● **What you should do**
Scan the records for the string "documentclass" and copy every line that holds it.

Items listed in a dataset
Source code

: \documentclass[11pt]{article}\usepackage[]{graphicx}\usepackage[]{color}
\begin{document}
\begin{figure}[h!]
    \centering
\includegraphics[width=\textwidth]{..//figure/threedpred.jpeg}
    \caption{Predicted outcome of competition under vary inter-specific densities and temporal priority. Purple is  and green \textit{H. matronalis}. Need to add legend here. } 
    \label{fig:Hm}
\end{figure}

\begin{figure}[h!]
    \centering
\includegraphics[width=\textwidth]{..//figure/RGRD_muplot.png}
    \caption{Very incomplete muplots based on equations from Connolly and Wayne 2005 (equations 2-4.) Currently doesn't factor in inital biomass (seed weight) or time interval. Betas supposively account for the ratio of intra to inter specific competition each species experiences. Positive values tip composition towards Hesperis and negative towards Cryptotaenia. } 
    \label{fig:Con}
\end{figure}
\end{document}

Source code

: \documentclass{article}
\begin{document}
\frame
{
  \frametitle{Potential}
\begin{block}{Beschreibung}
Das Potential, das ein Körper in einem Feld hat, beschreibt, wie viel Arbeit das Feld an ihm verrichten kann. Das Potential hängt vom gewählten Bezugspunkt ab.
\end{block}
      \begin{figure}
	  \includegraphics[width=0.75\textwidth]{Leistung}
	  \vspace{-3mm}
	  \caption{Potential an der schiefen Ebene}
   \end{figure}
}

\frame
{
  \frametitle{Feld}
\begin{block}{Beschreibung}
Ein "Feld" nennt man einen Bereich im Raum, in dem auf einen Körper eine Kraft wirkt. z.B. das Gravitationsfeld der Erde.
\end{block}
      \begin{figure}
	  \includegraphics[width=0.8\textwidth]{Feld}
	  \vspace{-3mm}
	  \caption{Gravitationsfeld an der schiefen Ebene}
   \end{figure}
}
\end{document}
---
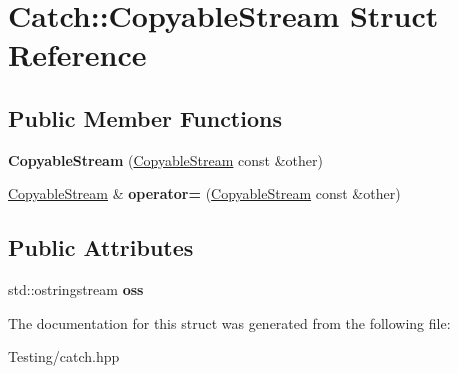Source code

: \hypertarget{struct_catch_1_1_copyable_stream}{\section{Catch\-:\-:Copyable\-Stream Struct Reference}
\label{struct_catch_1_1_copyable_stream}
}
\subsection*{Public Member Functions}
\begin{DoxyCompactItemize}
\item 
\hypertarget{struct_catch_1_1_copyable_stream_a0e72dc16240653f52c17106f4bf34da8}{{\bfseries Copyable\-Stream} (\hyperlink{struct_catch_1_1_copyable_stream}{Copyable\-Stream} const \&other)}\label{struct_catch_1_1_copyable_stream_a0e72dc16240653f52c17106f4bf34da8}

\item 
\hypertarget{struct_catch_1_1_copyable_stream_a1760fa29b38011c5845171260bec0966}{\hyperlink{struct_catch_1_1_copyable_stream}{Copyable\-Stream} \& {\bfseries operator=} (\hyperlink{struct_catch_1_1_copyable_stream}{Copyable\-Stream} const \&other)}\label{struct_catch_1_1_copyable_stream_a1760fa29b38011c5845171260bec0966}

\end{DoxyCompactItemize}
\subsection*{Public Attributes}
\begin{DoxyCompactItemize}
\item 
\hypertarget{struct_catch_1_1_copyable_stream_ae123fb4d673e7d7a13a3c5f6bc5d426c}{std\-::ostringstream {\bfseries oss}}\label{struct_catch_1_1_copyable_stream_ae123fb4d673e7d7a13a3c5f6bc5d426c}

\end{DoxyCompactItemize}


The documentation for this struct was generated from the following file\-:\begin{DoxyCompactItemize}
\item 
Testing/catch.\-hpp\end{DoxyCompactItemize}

● **Reply**
: \documentclass[11pt]{article}\usepackage[]{graphicx}\usepackage[]{color}
: \documentclass{article}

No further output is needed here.